In certi uomini che si definiscono atei la fede brilla dai loro occhi, come disse Papa Giovanni Paolo II a proposito del Presidente Pertini.
Penso che in questo tempo di Avvento siano le cose più belle lette e da meditare (le parole di Sofri , le Sue e i commenti, logicamente senza il mio)
Ma ite li depimus “modernizare” a Zesugristu?!
Prus ‘modernu’ de Isse no b’at a àere mai neune cantu at a sighire a campare s’Umanidade si no s’isperdet puru innanti de manu sua:
«Istimàdebbos comente deo bos apo istimadu».
Proamus, a bídere cantos cambiamentos depimus fàghere pro èssere Umanidade, cun totu sa barbaridade criminale chi ancora semus connoschindhe.

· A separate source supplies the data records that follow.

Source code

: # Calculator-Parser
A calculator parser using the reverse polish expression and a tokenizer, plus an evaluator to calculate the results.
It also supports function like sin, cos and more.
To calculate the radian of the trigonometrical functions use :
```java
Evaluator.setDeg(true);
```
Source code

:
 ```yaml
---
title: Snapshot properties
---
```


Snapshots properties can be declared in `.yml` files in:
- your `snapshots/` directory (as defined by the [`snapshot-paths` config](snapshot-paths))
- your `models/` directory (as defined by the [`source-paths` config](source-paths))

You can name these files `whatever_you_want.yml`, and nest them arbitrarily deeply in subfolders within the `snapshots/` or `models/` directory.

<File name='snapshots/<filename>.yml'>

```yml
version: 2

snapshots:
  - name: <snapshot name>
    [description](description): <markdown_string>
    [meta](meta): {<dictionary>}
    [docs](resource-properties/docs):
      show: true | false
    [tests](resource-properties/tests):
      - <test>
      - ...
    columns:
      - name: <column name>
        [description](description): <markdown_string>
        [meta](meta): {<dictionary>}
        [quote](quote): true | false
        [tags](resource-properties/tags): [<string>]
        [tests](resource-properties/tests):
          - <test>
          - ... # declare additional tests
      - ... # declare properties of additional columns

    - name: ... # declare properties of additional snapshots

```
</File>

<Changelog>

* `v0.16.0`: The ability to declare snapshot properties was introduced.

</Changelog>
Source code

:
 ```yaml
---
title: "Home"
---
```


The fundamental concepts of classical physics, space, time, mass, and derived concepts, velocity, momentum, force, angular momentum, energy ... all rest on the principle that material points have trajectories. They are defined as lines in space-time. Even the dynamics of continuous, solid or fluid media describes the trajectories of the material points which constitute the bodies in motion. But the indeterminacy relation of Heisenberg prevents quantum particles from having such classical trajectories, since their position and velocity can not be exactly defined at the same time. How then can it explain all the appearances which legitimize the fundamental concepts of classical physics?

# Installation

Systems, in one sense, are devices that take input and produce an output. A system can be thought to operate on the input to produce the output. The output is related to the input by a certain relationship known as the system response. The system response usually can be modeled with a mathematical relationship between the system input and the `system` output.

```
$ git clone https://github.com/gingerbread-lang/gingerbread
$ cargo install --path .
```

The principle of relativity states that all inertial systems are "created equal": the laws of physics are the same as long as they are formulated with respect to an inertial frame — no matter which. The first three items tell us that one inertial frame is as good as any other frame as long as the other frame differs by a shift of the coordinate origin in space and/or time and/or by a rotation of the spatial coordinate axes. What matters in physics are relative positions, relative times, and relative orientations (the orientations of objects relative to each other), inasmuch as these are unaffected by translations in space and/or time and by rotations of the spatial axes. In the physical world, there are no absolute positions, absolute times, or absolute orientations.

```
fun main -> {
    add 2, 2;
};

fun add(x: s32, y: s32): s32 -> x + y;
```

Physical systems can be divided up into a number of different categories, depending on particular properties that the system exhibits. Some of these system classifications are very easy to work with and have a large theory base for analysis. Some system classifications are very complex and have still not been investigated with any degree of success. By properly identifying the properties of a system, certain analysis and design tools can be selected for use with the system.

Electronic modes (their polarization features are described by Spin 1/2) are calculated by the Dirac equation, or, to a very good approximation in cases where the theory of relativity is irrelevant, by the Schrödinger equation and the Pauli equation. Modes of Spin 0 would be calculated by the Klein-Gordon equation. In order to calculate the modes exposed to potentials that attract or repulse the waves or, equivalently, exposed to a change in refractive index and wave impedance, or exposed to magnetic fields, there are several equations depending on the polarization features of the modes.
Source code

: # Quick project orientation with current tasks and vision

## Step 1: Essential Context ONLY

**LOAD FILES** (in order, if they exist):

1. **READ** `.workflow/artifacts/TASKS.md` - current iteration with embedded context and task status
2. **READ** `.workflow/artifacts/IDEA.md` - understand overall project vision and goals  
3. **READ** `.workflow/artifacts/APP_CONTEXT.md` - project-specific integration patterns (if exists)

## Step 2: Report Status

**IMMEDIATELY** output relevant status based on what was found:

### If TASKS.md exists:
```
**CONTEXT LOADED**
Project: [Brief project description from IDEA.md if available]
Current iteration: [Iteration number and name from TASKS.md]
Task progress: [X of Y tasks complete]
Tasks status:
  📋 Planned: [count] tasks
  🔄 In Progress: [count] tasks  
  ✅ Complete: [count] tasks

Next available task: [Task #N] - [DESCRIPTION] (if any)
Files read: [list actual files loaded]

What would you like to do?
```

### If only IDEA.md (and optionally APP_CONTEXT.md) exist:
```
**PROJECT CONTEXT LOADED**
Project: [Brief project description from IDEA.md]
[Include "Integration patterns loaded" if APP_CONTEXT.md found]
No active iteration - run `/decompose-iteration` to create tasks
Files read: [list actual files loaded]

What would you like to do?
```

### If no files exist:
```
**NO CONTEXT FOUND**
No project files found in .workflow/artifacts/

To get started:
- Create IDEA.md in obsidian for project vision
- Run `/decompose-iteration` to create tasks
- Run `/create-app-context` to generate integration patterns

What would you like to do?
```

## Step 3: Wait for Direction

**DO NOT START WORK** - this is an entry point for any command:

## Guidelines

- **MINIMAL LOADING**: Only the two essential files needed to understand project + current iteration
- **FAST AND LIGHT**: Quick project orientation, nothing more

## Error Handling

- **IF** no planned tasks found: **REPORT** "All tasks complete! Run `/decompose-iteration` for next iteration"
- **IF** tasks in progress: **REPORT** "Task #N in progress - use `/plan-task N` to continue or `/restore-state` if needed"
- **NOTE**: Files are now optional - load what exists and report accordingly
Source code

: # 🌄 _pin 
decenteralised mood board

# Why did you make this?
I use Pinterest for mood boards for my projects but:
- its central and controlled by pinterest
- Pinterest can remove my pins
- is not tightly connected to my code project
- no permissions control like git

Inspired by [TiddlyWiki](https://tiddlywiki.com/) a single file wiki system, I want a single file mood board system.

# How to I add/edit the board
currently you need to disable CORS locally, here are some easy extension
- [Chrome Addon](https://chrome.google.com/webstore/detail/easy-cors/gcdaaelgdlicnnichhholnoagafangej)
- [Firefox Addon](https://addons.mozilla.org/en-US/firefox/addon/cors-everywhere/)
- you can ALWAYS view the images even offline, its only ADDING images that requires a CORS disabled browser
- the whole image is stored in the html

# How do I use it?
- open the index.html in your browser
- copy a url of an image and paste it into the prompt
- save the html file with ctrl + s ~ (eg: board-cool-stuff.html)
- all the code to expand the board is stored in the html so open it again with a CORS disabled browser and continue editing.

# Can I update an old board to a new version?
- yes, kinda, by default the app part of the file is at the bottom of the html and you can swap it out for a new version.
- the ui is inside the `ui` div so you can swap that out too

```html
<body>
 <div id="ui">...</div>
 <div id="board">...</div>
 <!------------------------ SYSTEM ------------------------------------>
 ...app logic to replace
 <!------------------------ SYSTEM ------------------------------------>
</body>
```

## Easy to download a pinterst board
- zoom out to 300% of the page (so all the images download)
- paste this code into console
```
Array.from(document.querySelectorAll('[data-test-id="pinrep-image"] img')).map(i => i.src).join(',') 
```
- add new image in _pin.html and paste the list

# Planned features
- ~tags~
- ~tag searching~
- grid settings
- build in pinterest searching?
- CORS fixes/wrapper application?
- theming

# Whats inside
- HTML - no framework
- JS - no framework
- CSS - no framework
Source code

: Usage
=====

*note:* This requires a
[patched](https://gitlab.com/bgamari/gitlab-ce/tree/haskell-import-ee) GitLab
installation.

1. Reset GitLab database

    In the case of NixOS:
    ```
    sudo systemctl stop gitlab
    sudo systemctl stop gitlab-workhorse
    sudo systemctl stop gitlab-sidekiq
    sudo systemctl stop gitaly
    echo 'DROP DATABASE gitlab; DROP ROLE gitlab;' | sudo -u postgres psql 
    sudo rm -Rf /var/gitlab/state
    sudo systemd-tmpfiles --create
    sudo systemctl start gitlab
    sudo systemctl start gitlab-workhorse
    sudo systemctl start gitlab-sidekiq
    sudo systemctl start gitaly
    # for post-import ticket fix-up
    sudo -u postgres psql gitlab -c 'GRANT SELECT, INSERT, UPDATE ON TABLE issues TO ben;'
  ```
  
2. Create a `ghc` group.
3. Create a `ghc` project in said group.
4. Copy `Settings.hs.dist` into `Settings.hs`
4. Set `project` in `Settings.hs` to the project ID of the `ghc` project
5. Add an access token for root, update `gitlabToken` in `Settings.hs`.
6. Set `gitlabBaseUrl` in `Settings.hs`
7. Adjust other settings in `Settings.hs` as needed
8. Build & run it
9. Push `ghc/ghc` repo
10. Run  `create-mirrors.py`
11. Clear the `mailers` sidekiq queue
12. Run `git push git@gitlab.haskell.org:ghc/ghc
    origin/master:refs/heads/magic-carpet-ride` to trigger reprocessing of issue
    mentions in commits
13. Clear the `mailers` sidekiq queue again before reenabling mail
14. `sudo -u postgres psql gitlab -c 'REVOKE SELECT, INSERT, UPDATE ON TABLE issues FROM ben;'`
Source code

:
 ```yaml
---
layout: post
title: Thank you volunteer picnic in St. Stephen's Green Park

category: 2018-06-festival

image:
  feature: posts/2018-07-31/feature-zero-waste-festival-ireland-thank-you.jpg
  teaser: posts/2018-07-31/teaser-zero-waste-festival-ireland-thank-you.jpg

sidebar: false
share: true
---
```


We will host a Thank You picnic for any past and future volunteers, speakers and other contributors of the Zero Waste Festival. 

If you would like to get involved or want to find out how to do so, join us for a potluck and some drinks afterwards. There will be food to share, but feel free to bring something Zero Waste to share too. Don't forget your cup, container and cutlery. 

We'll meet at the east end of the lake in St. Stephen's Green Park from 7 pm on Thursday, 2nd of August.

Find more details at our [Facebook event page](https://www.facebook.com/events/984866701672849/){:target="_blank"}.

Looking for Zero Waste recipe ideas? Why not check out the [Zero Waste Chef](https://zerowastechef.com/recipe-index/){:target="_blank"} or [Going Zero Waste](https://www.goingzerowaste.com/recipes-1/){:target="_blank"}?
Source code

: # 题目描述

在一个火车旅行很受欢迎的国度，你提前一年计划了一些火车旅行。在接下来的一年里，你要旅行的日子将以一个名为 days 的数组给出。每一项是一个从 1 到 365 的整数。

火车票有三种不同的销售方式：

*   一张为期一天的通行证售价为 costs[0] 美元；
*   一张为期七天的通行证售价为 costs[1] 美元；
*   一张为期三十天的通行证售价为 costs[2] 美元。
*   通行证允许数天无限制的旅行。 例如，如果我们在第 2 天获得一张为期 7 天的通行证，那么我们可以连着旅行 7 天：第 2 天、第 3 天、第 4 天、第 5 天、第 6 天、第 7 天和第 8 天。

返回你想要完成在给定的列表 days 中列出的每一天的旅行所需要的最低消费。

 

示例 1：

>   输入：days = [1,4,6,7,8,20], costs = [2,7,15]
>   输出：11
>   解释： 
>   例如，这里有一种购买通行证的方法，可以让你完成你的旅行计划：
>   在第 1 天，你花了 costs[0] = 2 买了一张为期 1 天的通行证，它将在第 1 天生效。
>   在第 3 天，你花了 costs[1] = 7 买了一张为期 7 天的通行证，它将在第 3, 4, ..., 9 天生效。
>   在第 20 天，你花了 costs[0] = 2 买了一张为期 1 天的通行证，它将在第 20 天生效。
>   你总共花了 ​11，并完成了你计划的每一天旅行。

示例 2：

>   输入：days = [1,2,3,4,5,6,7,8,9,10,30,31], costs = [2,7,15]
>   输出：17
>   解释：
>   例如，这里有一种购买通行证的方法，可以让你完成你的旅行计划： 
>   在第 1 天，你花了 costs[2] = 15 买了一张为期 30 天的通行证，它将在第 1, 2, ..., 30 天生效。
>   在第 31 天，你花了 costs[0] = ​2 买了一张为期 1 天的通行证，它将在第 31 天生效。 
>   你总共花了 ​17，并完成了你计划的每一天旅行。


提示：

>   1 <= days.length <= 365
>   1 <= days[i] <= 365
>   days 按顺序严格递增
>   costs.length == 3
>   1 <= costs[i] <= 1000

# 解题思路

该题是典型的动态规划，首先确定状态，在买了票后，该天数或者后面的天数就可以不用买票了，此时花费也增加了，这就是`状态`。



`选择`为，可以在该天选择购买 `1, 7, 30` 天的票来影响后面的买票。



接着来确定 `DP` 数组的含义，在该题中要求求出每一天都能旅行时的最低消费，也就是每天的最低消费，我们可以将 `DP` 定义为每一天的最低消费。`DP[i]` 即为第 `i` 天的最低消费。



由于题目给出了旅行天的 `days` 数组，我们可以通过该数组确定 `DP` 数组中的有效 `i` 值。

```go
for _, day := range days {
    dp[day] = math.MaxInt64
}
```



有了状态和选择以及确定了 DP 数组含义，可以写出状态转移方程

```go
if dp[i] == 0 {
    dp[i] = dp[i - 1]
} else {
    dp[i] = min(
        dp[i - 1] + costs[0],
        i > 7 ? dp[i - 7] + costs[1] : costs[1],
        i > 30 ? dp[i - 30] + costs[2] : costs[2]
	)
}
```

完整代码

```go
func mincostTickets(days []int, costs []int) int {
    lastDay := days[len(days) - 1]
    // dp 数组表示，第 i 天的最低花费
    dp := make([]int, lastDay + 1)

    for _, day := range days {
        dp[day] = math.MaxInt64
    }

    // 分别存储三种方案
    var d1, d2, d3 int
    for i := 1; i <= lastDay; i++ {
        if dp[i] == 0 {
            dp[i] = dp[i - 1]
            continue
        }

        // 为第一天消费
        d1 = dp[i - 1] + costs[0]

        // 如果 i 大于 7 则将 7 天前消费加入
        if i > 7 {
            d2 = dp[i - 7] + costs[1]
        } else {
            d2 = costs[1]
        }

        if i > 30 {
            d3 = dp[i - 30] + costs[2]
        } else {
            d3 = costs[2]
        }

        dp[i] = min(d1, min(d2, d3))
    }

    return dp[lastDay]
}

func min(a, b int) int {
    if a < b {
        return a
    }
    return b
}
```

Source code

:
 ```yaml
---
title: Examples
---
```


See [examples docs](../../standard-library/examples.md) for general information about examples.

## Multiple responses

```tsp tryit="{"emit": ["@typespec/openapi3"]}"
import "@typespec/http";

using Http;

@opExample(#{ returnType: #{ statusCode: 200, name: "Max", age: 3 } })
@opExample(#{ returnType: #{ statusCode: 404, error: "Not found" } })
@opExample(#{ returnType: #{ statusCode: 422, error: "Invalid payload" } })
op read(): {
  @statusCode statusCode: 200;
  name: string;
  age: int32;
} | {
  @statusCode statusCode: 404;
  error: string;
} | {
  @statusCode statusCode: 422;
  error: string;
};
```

Bello l’articolo di Sofri e bello questo che pare un commento e invece, pure partendo da una base, ha una sua autosufficienza, una vita propria. Grazie per la riflessione e per l’abbrivio ad altri pensieri. Mentre esiste imperterrito il dilagare di parole a vanvera, finalmente una riflessione che feconda altro pensiero. Un tempo si era consapevoli del ruolo e della responsabilità di essere intellettuali. Poi da un certo momento in poi è bastato uno slargamento, una intervista, una comparsa in tv, un post sui social con quattro like e tutti autorizzati a pontificare il nulla, quasi facendo scordare che il Pensiero va nutrito, che richiede tempo e studio, che va oltre il momento contingente e si lancia verso il senso profondo dell’ agire umano, del tendere al divino che ciascuno ricerca o riconosce in se stesso o in altro da sé. A questo serve l’intellettuale vero, a interrogare interrogandosi. Grazie.
L.
Non vi è l’insondabile, il mistero in ciò che è fatto dagli uomini. La guerra è stata scatenata dagli uomini, per motivi tutti umani, gli uomini possono porvi termine.
Per motivi non giusti? Sarà una pax americana? Negoziare perché sia giusta, negoziare sino allo sfinimento.
È difficile, ammettiamolo. Specie se non si hanno compagni di cordata.
Per il resto: le parole più belle su Cristo le ho sentite dagli atei.